The AMA has again taken a swipe at pharmacists over proposed changes in Queensland, saying they will put GPs out of a job
Australian Medical Association (AMA) Queensland President Dr Dilip Dhupelia has warned against proposed changes that would allow Queensland pharmacists to dispense some medications without a prescription.
The state’s pharmacy inquiry provided several recommendations, including that the Health Department develop options for pharmacists to provide low-risk emergency medicines and repeat prescriptions, such as repeats of the oral contraceptive pill, and low-risk vaccinations.
“Many of the issues raised by medical practitioners and medical associations could be addressed by shared or collaborative prescribing model,” found the inquiry committee.
“Under this model, the prescribing doctor would need to authorise any repeat prescribing by a pharmacist, and the suitability of the patient to receive repeat prescriptions would need to be assessed by the treating doctor.
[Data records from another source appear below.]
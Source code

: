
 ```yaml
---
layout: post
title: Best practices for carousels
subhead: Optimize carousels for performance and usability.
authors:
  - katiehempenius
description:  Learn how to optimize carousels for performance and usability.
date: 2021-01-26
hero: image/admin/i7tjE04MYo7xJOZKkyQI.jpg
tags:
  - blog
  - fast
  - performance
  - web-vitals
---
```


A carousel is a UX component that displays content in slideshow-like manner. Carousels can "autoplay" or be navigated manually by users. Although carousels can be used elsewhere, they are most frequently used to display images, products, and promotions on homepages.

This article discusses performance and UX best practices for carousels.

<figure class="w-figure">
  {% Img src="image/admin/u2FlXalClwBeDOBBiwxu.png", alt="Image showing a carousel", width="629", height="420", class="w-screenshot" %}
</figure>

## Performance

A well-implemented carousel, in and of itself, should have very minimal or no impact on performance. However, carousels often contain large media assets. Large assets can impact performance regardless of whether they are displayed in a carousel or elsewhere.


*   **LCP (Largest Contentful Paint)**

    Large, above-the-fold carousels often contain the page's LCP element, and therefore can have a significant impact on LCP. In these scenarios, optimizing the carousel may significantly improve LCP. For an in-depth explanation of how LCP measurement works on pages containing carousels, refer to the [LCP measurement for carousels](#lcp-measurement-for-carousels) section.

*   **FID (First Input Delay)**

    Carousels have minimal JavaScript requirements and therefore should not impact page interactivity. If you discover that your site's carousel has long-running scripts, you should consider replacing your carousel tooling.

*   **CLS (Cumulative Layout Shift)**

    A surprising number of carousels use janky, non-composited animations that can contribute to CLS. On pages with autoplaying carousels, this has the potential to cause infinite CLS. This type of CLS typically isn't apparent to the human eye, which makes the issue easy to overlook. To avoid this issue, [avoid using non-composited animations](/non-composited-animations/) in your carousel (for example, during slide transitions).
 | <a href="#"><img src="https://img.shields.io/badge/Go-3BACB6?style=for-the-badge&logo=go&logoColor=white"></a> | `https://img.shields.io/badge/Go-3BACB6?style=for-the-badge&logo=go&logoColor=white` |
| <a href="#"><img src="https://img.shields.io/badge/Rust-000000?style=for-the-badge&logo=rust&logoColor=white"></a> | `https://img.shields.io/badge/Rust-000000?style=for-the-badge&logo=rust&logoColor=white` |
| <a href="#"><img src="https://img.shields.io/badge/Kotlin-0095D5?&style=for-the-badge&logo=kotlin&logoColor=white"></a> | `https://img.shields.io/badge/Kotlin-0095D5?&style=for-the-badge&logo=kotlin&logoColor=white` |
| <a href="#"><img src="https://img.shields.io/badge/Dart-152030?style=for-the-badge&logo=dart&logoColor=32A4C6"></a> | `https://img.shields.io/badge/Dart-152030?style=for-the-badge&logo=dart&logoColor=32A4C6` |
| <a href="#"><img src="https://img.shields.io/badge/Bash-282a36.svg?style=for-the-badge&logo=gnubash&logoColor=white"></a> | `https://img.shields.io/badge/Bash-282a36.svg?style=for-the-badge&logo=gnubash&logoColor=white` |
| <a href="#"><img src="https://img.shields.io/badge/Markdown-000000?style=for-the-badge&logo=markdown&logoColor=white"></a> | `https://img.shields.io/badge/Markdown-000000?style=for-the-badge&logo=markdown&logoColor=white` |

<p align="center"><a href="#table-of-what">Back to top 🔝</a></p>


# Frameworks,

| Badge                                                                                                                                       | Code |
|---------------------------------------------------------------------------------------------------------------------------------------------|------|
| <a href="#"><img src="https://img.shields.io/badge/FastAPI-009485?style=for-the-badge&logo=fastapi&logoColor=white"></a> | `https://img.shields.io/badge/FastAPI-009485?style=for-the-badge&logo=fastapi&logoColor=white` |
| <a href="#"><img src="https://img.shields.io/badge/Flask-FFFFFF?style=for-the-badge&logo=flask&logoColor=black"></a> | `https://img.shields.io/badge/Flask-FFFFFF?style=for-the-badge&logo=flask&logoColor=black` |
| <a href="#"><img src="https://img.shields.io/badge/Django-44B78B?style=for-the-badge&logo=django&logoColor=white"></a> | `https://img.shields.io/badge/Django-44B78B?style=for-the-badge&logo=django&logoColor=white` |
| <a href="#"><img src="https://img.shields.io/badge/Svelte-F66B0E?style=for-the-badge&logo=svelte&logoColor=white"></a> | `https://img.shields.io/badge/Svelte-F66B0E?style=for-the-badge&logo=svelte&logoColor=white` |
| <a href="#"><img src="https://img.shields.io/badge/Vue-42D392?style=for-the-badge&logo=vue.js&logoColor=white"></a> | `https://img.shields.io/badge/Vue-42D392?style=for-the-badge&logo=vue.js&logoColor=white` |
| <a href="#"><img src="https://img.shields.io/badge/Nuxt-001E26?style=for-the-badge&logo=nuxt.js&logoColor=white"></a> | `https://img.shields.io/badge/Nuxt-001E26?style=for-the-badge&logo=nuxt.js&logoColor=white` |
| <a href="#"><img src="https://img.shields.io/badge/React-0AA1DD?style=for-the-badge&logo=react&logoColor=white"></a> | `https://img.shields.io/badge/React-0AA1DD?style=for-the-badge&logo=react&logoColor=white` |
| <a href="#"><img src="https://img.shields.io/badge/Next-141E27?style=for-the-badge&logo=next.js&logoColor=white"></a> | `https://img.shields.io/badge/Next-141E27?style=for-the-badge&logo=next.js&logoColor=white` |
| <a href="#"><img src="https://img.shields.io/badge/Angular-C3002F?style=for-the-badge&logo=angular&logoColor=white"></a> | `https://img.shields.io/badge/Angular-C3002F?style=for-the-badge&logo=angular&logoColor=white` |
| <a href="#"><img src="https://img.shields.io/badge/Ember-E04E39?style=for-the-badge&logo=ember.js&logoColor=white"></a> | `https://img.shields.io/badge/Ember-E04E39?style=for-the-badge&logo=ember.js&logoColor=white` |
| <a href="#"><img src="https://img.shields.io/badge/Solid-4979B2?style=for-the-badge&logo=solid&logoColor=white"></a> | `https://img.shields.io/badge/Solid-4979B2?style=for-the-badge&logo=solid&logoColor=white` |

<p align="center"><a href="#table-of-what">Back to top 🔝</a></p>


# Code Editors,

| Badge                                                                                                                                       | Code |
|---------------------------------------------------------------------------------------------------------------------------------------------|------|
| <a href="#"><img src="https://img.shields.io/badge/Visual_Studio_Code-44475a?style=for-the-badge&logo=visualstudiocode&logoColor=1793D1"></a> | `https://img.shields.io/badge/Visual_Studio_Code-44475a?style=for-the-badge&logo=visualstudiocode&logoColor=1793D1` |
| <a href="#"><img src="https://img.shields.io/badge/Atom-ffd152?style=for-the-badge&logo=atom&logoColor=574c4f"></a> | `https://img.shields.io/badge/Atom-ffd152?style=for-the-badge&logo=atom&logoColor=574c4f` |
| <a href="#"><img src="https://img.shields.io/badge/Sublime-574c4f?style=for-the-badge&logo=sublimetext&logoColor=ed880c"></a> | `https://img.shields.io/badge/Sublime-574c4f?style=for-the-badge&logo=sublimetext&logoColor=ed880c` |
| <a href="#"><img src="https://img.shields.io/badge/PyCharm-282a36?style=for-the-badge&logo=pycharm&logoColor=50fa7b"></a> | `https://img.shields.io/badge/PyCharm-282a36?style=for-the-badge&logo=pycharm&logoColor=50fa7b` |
“There would need to be limitations on the number of repeats that can be prescribed, or the time lapsed, before a medical review is required, to ensure that the treatment remains effective and necessary.”
However Dr Dhupelia has warned that patients’ lives may be at risk under the proposed changes – as well as rural GPs’ jobs.
“GPs have on average 14 years of training. Pharmacists do not,” he told 7 News.
“Most rural GPs are bulk billing their patients and any further competition that they face will make their already marginal practices non-marginal.
“That training on the run provided to pharmacists will make them equivalent to general practitioners is farcical,” said Dr Dhupelia.
Meanwhile leading pharmacists have taken to Twitter to address Dr Dhupelia’s concerns by asserting the importance of “collaboration” if the proposed changes were to take place.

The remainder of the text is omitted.